Friday, May 22, 2009

Ban Ki-moon must ensure Suu Kyi's freedom: Analysts

by Salai Pi Pi

New Delhi (Mizzima) – If UN General Secretary Ban Ki-moon is to visit military-ruled Burma in the near future, the release of Burmese pro-democracy icon Aung San Suu Kyi should be mandatory, a Burmese analyst in exile said.

“If he is to visit Burma, he should try to ensure the release of Aung San Suu Kyi during his stay in the country,” Nyo Ohn Myint, in-charge of the National League for Democracy (Liberated Area) in exile, told Mizzima on Friday.

“He should not return until the junta releases her,” Nyo Ohn Myint said.

He said that Ban should also try to build mutual trust between Aung San Suu Kyi and Than Shwe, the Burmese junta supremo.

“He should also try to build trust between Aung San Suu Kyi and the Junta as is necessary,” Nyo Ohn Myint said.

“He also needs to make sure that Aung San Suu Kyi will not be a threat for them [military generals] as you know, they are so afraid of her,” he continued.

Nyo Ohn Myint’s comment came after Ban told CNN that he would go to Burma as soon as possible, to push the Burmese regime to free detained Aung San Suu Kyi and other political prisoners in the country.

“I am deeply concerned about what has been happening in Myanmar, in terms of democratization and I am going to urge for the release of political prisoners, including Aung San Suu Kyi, again,” CNN quoted Ban Ki-moon as saying.

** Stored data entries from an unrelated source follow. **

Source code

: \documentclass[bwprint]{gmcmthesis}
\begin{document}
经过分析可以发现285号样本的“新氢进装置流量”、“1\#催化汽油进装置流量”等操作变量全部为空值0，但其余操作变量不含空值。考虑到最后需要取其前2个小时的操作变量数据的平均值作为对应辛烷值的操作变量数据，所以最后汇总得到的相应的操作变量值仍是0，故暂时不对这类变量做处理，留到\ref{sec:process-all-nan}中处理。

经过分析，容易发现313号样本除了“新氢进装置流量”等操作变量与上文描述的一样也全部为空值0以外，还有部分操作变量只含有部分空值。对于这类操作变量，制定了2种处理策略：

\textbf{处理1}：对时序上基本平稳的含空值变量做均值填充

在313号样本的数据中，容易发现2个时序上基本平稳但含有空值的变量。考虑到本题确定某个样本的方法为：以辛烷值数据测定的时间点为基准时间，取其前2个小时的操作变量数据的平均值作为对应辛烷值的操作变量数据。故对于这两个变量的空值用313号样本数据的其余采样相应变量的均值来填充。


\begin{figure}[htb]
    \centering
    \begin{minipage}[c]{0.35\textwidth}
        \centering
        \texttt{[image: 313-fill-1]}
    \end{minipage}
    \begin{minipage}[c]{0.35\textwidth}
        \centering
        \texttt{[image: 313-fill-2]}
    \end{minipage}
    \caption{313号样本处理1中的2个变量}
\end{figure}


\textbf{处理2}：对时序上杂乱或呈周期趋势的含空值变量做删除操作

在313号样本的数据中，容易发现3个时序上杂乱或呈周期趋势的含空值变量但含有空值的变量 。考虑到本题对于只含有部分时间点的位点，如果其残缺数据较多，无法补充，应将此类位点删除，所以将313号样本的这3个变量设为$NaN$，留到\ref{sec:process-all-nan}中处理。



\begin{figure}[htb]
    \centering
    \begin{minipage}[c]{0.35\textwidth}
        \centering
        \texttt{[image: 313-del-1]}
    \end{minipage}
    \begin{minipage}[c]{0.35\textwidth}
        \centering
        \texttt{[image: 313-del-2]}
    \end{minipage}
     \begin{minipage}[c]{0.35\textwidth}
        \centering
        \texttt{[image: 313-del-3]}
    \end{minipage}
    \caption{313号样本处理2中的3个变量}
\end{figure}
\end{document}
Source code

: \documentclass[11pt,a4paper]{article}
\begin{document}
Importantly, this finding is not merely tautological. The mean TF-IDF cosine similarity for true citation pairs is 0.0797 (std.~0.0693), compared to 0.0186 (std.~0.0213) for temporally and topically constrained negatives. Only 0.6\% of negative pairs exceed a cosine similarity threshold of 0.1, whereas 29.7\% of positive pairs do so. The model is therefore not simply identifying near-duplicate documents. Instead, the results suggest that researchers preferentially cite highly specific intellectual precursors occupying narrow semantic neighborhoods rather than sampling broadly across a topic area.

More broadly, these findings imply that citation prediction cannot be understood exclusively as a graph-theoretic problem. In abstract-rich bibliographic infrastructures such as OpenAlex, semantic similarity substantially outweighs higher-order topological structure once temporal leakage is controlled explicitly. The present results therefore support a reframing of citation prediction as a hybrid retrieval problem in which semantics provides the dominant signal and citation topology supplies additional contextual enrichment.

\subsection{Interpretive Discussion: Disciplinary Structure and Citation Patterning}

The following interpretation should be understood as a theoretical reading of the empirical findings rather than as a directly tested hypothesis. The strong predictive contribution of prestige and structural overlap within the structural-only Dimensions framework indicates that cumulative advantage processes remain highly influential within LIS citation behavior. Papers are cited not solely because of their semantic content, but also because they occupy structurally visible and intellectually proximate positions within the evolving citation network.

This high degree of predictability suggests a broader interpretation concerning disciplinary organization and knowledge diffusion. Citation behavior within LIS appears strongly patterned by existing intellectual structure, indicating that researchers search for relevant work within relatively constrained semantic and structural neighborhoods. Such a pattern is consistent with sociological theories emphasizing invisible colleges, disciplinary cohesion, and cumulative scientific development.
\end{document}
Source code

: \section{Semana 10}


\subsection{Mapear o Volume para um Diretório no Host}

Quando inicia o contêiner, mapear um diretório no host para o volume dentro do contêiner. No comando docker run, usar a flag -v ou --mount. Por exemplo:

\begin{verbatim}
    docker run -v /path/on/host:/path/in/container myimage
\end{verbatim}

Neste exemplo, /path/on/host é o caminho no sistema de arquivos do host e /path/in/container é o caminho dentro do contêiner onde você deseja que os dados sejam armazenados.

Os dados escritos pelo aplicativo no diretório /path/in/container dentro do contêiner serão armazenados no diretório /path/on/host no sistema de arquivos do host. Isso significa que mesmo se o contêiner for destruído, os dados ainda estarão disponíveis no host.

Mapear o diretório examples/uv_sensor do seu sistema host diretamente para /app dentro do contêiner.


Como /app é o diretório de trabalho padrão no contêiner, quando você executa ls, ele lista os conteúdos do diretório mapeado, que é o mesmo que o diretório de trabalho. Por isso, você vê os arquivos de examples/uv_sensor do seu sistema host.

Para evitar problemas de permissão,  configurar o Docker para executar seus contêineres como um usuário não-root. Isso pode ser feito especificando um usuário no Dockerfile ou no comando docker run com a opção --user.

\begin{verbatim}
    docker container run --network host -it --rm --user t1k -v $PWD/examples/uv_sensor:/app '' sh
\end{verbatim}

He also said that the imprisonment of Aung San Suu Kyi was “unacceptable.”

Noble Peace Laureate Aung San Suu Kyi was put on trial as she was accused of harbouring US citizen, John William Yettaw, who swam to her lakeside home on May 3, and stayed there for two nights.

Aung San Suu Kyi spent over 13 of her 19 years in Burma, under house arrest. Her detention term will expire on 27 May 2009.

The Burmese regime charged Aung San Suu Kyi with violating the terms of detention and accepting Yettaw and providing him with food. If she is convicted, she is likely to face up to five years in prison.

Along with Aung San Suu Kyi, her two house maids and Yettaw have also been arrested and put on trial.

The close-door trial against Suu Kyi entered the fifth day on Friday, in the premises of Burma’s notorious Insein prison. The junta did not allow foreign diplomats and journalists to access the court on Wednesday.

Although Ban is preparing to fly to Burma on a mission to rescue Aung San Suu Kyi, it is still not clear whether the regime will allow him to enter the country.

Meanwhile, speaking to Mizzima, another Burmese political analyst Aung Naing Oo, asked that if the junta was willing to permit the UN General Secretary his proposed visit to Burma, what sort of problems would he be able to address to usher in change in Burma.

“If the junta allows him to go there, I would like to ask him what he can do for change in Burma?” Aung Naing Oo said. “I would like to ask if he can do anything for the immediate release of Aung San Suu Kyi?” he added.

Aung Naing Oo said it is very premature to say that Ban will be able to press the military government to release Aung San Suu Kyi and also to usher in political change in Burma. His last visit to Burma, last year had made the junta relax the restriction on foreign aid workers in the Cyclone Nargis hit delta region.

“It is too early to say that though he plans to press the regime to release Aung San Suu Kyi, whether the regime will listen to what he asks them to do, like they lifted the restriction on humanitarian aid during his visit last year,” he said.

However, Aung Naing Oo said, “This is the right time for him to visit Burma”.

Earlier, the UN General Secretary’s spokesperson had said Ban would not visit Burma again, if there was no political progress in Burma.